Although CEmONC facilities were mandated to provide both BEmONC and CEmONC signal functions, the facilities studied did not receive adequate financial resources to facilitate care delivery. Some management members disclosed that the hospitals sometimes lacked some basic drugs due to the NHIS inability to promptly reimburse them. Hence, they sometimes procured medicines from the open market on credit and clients had to purchase these on out-of -pocket terms at the hospital pharmacy. Some clients, however, were unable to pay for drugs used due to poverty leading to an eventual depletion of drugs in the pharmacy and a great difficulty in managing complications.

We try to buy the drugs on hire purchase to enable us provide care so when clients come, we write it for them and they send it inside the pharmacy and buy there…that is better than the open market but the people come and they can’t even afford the small token we ask them to pay, yet we have to treat them, so we end up not having drugs in the pharmacy. (1DI-Matron 1-CEmONC facility).

A client disclosed:

“...During the surgery, we had to buy some drugs from the stores in town because the pharmacy didn’t have drugs...” (Client 9).

The scarcity of emergency obstetric drugs led to administration of less effective drugs on some occasions. Participants in a focus group disclosed that some drugs bought from drug stores on the market were found to be fake. Nonetheless, these were used in managing cases. They lamented that the Northern part of the country, in general, was not well served in terms of equitable distribution of health resources.

“...Tell me how many pharmacies in the nation’s capital will you see fake drugs? It’s all over the Northern region here...”(FGD 1-CEmONC facility) “...They last supplied us with magnesium sulphate but it was expired...” (FGD 3-midwife-BEmONC).

Poor maintenance culture

Participants further ascribed the current state of care delivery to poor maintenance culture. They admitted that though essential equipment were occasionally supplied to the health facilities, they went missing the next moment while others got damaged due to malhandling. As a result, providers depended on their clinical judgement in most cases to proceed with care delivery which did not reflect best standard practice. The following quotes express the issue:

If you go to the in-charges’ offices right now, you will see the packs that contained the equipment they supplied us but you get to the wards and they are not there. So if we can’t get the BP readings, for instance, we base our judgement on strength of urine protein to guess pre-eclampsia and treat as such. It might not be the best approach but at least, we are making an effort. (FGD 3-midwife-CEmONC facility). We supply the units with the necessary equipment periodically but you go round later and they are either broken down or missing and they can’t report because they will have no justification so they struggle like that. (IDI- Matron 1-CEmONC facility)

State property mentality

The concept of “public property” reflects irresponsible posture assumed by some public sector workers in their interaction with state property. Some participants hinted that the possible feeling that staff did not own the items they worked with coupled with a weak monitoring system influenced how equipement were handled and how long they lasted leading to “no equipment” in some instances.
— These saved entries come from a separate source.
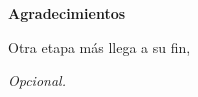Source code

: \cleardoublepage

\thispagestyle{empty}


\begin{center}
  {\bf \Huge Agradecimientos}
\end{center}
\vspace{1cm}
\setlength{\baselineskip}{0.8cm}


Otra etapa más llega a su fin, 
\begin{flushright}
  \textit{Opcional.}
\end{flushright}

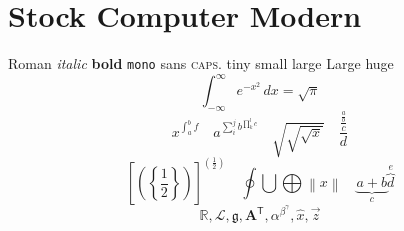 \documentclass{article}
\begin{document}
\section{Stock Computer Modern}
Roman \textit{italic} \textbf{bold} \texttt{mono} \textsf{sans} \textsc{caps}.
{\tiny tiny} {\small small} {\large large} {\Large Large} {\huge huge}
\[ \int_{-\infty}^{\infty} e^{-x^{2}}\,dx = \sqrt{\pi} \]
\[ x^{\int_{a}^{b} f} \quad a^{\sum_{i}^{j} b^{\prod_{k}^{l} c}} \quad
   \sqrt{\sqrt{\sqrt{x}}} \quad \frac{\frac{\frac{a}{b}}{c}}{d} \]
\[ \left[\left(\left\{\frac{1}{2}\right\}\right)\right]^{\left(\frac{1}{2}\right)}
   \quad \oint \bigcup \bigoplus \left\| x \right\|
   \quad \underbrace{a+b}_{c} \overbrace{d}^{e} \]
\[ \mathbb{R}, \mathcal{L}, \mathfrak{g}, \mathbf{A}^{\mathsf{T}},
   \alpha^{\beta^{\gamma}}, \hat{x}, \vec{z} \]
\end{document}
To be honest, some of us are reluctant taking care of these things because of the feeling that it isn’t our personal property and the in-charges are not doing much to ensure that the right number of equipment are handed over from shift to shift so we end up being left with nothing to work it. (FGD 2- midwife CEmONC facility)

Theme: Training and placement issues

Non-standardised admission procedures into health training schools.

Participants revealed that though quality of EmONC has improved over the years, it could have been better. They blamed the lapses on training and placement of health staff. They indicated that admission into health training schools in the country has become very competitive in recent years. This has led to the introduction of a “protocol list”. It is a list purported to emanate from influential persons (mostly political office holders) in the Ghanaian society whose request for admission for some persons or relatives must be granted regardless of their performance at admission interviews. The evidence suggests that such an approach interferred with the quality of trainees enlisted for training giving rise to poor work ethics and output in health facilities.

At first, when admission was on merit basis, it was better. Now the protocol midwives are too many and they don’t co-operate because when they are doing the wrong things and the other midwife complains, they fight them and as the in-charge you can’t do anything to them because they can even call the big men and report you and you may be removed from your post. (IDI- Unit head 2- CEmONC facility).

Inadequate experiential training

Participants in managerial positions further blamed the low skill level of newly trained staff on the educational system in the country. They alluded that the curriculum for instruction especially in health training schools centered more on theory than practice. They further disclosed that, the contact hours for clinical training was inadequate and a subsequent one year after school training in a health facility did not do much in improving the clinical competence of newly trained staff.

The problem is about the quality of the schools and it is at all levels across the country. They are getting inexperienced people who do not have adequate knowledge on what they teach and the teaching materials are also not there to facilitate the work… For clinical students, it was suggested at a meeting that clinical rotations should be two years instead of one. (IDI- Specialist CEmONC facility).

The assertion was corroborated in a focus group discussion:

“...We normally do not understand most things taught so we just memorise to pass…….we don’t also get enough clinical experience while in school so it is on the job that we actually learn...” (FGD 1- midwife- CEmONC facility).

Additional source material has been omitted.